Ahmed Usman, Jiangbin Zheng, Almogren Ahmad, Sadiq Muhammad, Rehman Ateeq Ur, Sadiq M T, Choi Jaeyoung
School of Software, Northwestern Ploytechnical University, Xian, 710072, China.
Chair of Cyber Security, Department of Computer Science, College of Computer and Information Sciences, King Saud University, Riyadh, 11633, Saudi Arabia.
Sci Rep. 2024 Dec 17;14(1):30532. doi: 10.1038/s41598-024-81151-1.

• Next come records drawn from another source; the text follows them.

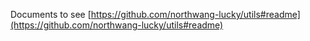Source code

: Documents to see [https://github.com/northwang-lucky/utils#readme](https://github.com/northwang-lucky/utils#readme)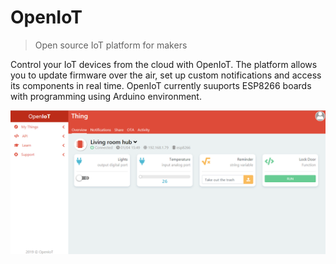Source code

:# OpenIoT
> Open source IoT platform for makers

Control your IoT devices from the cloud with OpenIoT. The platform allows you to update firmware over the air, set up custom notifications and access its components in real time. OpenIoT currently suuports ESP8266 boards with programming using Arduino environment.

![](screenshot.png)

The novelty and growing sophistication of cyber threats mean that high accuracy and interpretable machine learning models are needed more than ever before for Intrusion Detection and Prevention Systems. This study aims to solve this challenge by applying Explainable AI techniques, including Shapley Additive explanations feature selection, to improve model performance, robustness, and transparency. The method systematically employs different classifiers and proposes a new hybrid method called Hybrid Bagging-Boosting and Boosting on Residuals. Then, performance is taken in four steps: the multistep evaluation of hybrid ensemble learning methods for binary classification and fine-tuning of performance; feature selection using Shapley Additive explanations values retraining the hybrid model for better performance and reducing overfitting; the generalization of the proposed model for multiclass classification; and the evaluation using standard information metrics such as accuracy, precision, recall, and F1-score. Key results indicate that the proposed methods outperform state-of-the-art algorithms, achieving a peak accuracy of 98.47% and an F1 score of 96.19%. These improvements stem from advanced feature selection and resampling techniques, enhancing model accuracy and balancing precision and recall. Integrating Shapley Additive explanations-based feature selection with hybrid ensemble methods significantly boosts the predictive and explanatory power of Intrusion Detection and Prevention Systems, addressing common pitfalls in traditional cybersecurity models. This study paves the way for further research on statistical innovations to enhance Intrusion Detection and Prevention Systems performance.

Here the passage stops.